WDJ4.3 Optimised Self Piercing Rivets - Successful High Quality Riveting of Advanced High Strength Steel

Wednesday, June 23, 2010: 2:30 PM
409 (Meydenbauer Center)
Mr. Nigel Scotchmer , Huys Industries Ltd., Weston, ON, Canada
The steel industry has been developing various grades of advanced high strength steels (AHSS) that have high strengths while still retaining the formability of conventional lower strength steels.

Although these materials may be resistance spot welded, it has been shown that the fatigue life of spot welded steel joints is often dominated by the geometry and not material strength.  This means that resistance spot welded AHSS joints do not exhibit longer fatigue lives than spot welded conventional steels, as would have been expected from the higher base material and joint strengths in these materials. 

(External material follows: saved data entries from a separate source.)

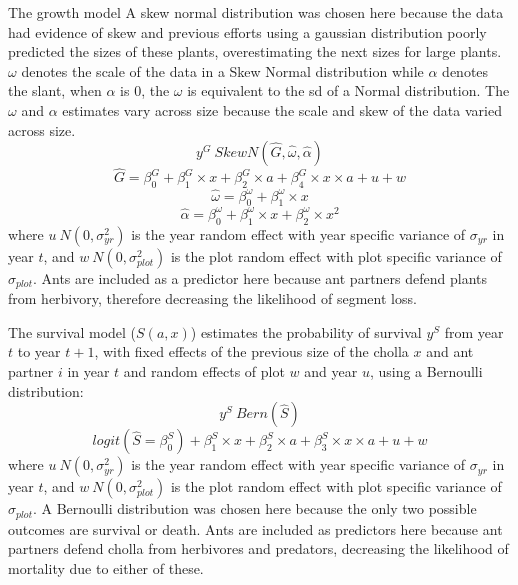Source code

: \documentclass[11pt]{article}
\begin{document}
The growth model %
A skew normal distribution was chosen here because the data had evidence of skew and previous efforts using a gaussian distribution poorly predicted the sizes of these plants, overestimating the next sizes for large plants.
$\omega$ denotes the scale of the data in a Skew Normal distribution while $\alpha$ denotes the slant, when $\alpha$ is 0, the $\omega$ is equivalent to the sd of a Normal distribution. 
The $\omega$ and $\alpha$ estimates vary across size because the scale and skew of the data varied across size. 
$$y^G ~ Skew N(\hat{G},\hat{\omega},\hat{\alpha})$$
$$\hat{G} = \beta_{0}^{G} + \beta_{1}^{G} \times x + \beta_{2}^{G} \times a + \beta_{4}^{G} \times x \times a + u + w$$
$$\hat{\omega} = \beta_{0}^{\omega} + \beta_{1}^{\omega} \times x$$
$$\hat{\alpha} = \beta_{0}^{\omega} + \beta_{1}^{\omega} \times x + \beta_{2}^{\omega} \times x^2$$
where $u ~ N(0,\sigma_{yr}^{2})$ is the year random effect with year specific variance of $\sigma_{yr}$ in year $t$, and $w ~ N(0,\sigma_{plot}^{2})$ is the plot random effect with plot specific variance of $\sigma_{plot}$.
Ants are included as a predictor here because ant partners defend plants from herbivory, therefore decreasing the likelihood of segment loss.

The survival model ($S(a,x)$) estimates the probability of survival $y^S$ from year $t$ to year $t+1$, with fixed effects of the previous size of the cholla $x$ and ant partner $i$ in year $t$ and random effects of plot $w$ and year $u$, using a Bernoulli distribution:
$$y^S ~ Bern(\hat{S})$$
$$logit(\hat{S} = \beta_{0}^{S}) + \beta_{1}^{S} \times x + \beta_{2}^{S} \times a + \beta_{3}^{S} \times x \times a + u + w$$
where $u ~ N(0,\sigma_{yr}^{2})$ is the year random effect with year specific variance of $\sigma_{yr}$ in year $t$, and $w ~ N(0,\sigma_{plot}^{2})$ is the plot random effect with plot specific variance of $\sigma_{plot}$.
A Bernoulli distribution was chosen here because the only two possible outcomes are survival or death. 
Ants are included as predictors here because ant partners defend cholla from herbivores and predators, decreasing the likelihood of mortality due to either of these. 
\end{document}
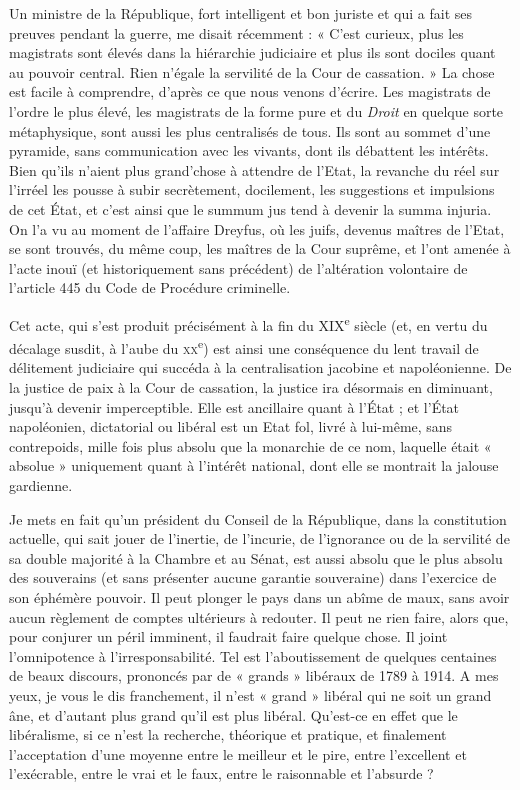\documentclass[french,twoside]{book} %
\begin{document}
Un ministre de la République, fort intelligent et bon juriste et qui a fait ses preuves pendant la guerre, me disait récemment : « C’est curieux, plus les magistrats sont élevés dans la hiérarchie judiciaire et plus ils sont dociles quant au pouvoir central. Rien n’égale la servilité de la Cour de cassation. » La chose est facile à comprendre, d’après ce que nous venons d’écrire. Les magistrats de l’ordre le plus élevé, les magistrats de la forme pure et du {\itshape Droit} en quelque sorte métaphysique, sont aussi les plus centralisés de tous. Ils sont au sommet d’une pyramide, sans communication avec les vivants, dont ils débattent les intérêts. Bien qu’ils n’aient plus grand’chose à attendre de l’Etat, la revanche du réel sur l’irréel les pousse à subir secrètement, docilement, les suggestions et impulsions de cet État, et c’est ainsi que le summum jus tend à devenir la summa injuria. On l’a vu au moment de l’affaire Dreyfus, où les juifs, devenus maîtres de l’Etat, se sont trouvés, du même coup, les maîtres de la Cour suprême, et l’ont amenée à l’acte inouï (et historiquement sans précédent) de l’altération volontaire de l’article 445 du Code de Procédure criminelle.\par
Cet acte, qui s’est produit précisément à la fin du XIX\textsuperscript{e} siècle (et, en vertu du décalage susdit, à l’aube du \textsc{xx}\textsuperscript{e}) est ainsi une conséquence du lent travail de délitement judiciaire qui succéda à la centralisation jacobine et napoléonienne. De la justice de paix à la Cour de cassation, la justice ira désormais en diminuant, jusqu’à devenir imperceptible. Elle est ancillaire quant à l’État ; et l’État napoléonien, dictatorial ou libéral est un Etat fol, livré à lui-même, sans contrepoids, mille fois plus absolu que la monarchie de ce nom, laquelle était « absolue » uniquement quant à l’intérêt national, dont elle se montrait la jalouse gardienne.\par
Je mets en fait qu’un président du Conseil de la République, dans la constitution actuelle, qui sait jouer de l’inertie, de l’incurie, de l’ignorance ou de la servilité de sa double majorité à la Chambre et au Sénat, est aussi absolu que le plus absolu des souverains (et sans présenter aucune garantie souveraine) dans l’exercice de son éphémère pouvoir. Il peut plonger le pays dans un abîme de maux, sans avoir aucun règlement de comptes ultérieurs à redouter. Il peut ne rien faire, alors que, pour conjurer un péril imminent, il faudrait faire quelque chose. Il joint l’omnipotence à l’irresponsabilité. Tel est l’aboutissement de quelques centaines de beaux discours, prononcés par de « grands » libéraux de 1789 à 1914. A mes yeux, je vous le dis franchement, il n’est « grand » libéral qui ne soit un grand âne, et d’autant plus grand qu’il est plus libéral. Qu’est-ce en effet que le libéralisme, si ce n’est la recherche, théorique et pratique, et finalement l’acceptation d’une moyenne entre le meilleur et le pire, entre l’excellent et l’exécrable, entre le vrai et le faux, entre le raisonnable et l’absurde ?\par
\end{document}
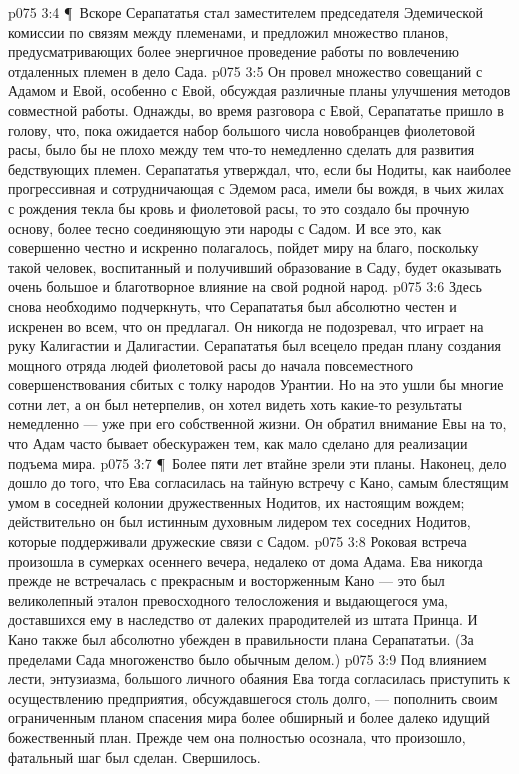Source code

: \vs p075 3:4 \P\ Вскоре Серапататья стал заместителем председателя Эдемической комиссии по связям между племенами, и предложил множество планов, предусматривающих более энергичное проведение работы по вовлечению отдаленных племен в дело Сада.
\vs p075 3:5 Он провел множество совещаний с Адамом и Евой, особенно с Евой, обсуждая различные планы улучшения методов совместной работы. Однажды, во время разговора с Евой, Серапататье пришло в голову, что, пока ожидается набор большого числа новобранцев фиолетовой расы, было бы не плохо между тем что\hyp{}то немедленно сделать для развития бедствующих племен. Серапататья утверждал, что, если бы Нодиты, как наиболее прогрессивная и сотрудничающая с Эдемом раса, имели бы вождя, в чьих жилах с рождения текла бы кровь и фиолетовой расы, то это создало бы прочную основу, более тесно соединяющую эти народы с Садом. И все это, как совершенно честно и искренно полагалось, пойдет миру на благо, поскольку такой человек, воспитанный и получивший образование в Саду, будет оказывать очень большое и благотворное влияние на свой родной народ.
\vs p075 3:6 Здесь снова необходимо подчеркнуть, что Серапататья был абсолютно честен и искренен во всем, что он предлагал. Он никогда не подозревал, что играет на руку Калигастии и Далигастии. Серапататья был всецело предан плану создания мощного отряда людей фиолетовой расы до начала повсеместного совершенствования сбитых с толку народов Урантии. Но на это ушли бы многие сотни лет, а он был нетерпелив, он хотел видеть хоть какие\hyp{}то результаты немедленно --- уже при его собственной жизни. Он обратил внимание Евы на то, что Адам часто бывает обескуражен тем, как мало сделано для реализации подъема мира.
\vs p075 3:7 \P\ Более пяти лет втайне зрели эти планы. Наконец, дело дошло до того, что Ева согласилась на тайную встречу с Кано, самым блестящим умом в соседней колонии дружественных Нодитов, их настоящим вождем; действительно он был истинным духовным лидером тех соседних Нодитов, которые поддерживали дружеские связи с Садом.
\vs p075 3:8 Роковая встреча произошла в сумерках осеннего вечера, недалеко от дома Адама. Ева никогда прежде не встречалась с прекрасным и восторженным Кано --- это был великолепный эталон превосходного телосложения и выдающегося ума, доставшихся ему в наследство от далеких прародителей из штата Принца. И Кано также был абсолютно убежден в правильности плана Серапататьи. (За пределами Сада многоженство было обычным делом.)
\vs p075 3:9 Под влиянием лести, энтузиазма, большого личного обаяния Ева тогда согласилась приступить к осуществлению предприятия, обсуждавшегося столь долго, --- пополнить своим ограниченным планом спасения мира более обширный и более далеко идущий божественный план. Прежде чем она полностью осознала, что произошло, фатальный шаг был сделан. Свершилось.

Self piercing riveting (SPR) is an alternative to resistance spot welding.  They have been widely accepted to join aluminum since the mid 1990s and have almost replaced spot welding in this application.  As riveting is a “cold” technology, SPR joints will exhibit no HAZ softening so the static strength will be totally dependant on the as-produced base material and rivet strength.  As well, SPR joints in aluminum applications have been shown to have very good fatigue resistance.  Both of these properties make this technology a potential solutions for the issues faced in steel weldments.  However, the high strength and hardness of AHSS make demands on the self piercing rivets, in terms of rivet hardness, cracking issues, joint quality and magnitude of the setting forces.  To-date these issues have posed an almost insurmountable problem, to such an extent that the quality of the joints was not satisfactory.   

This paper deal with investigations in which, with the help of FEM simulation, the geometries of both rivets and dies were optimised, specifically/especially for applications using the new high strength steels. Tests show that the correlation between the experimental data and the results of the FEM simulation is good. Further, it is shown that the demands on the strength and hardness of the rivet material and the setting forces can be lowered appreciably.  Finally, the mechanical properties of the riveted joints can be improved.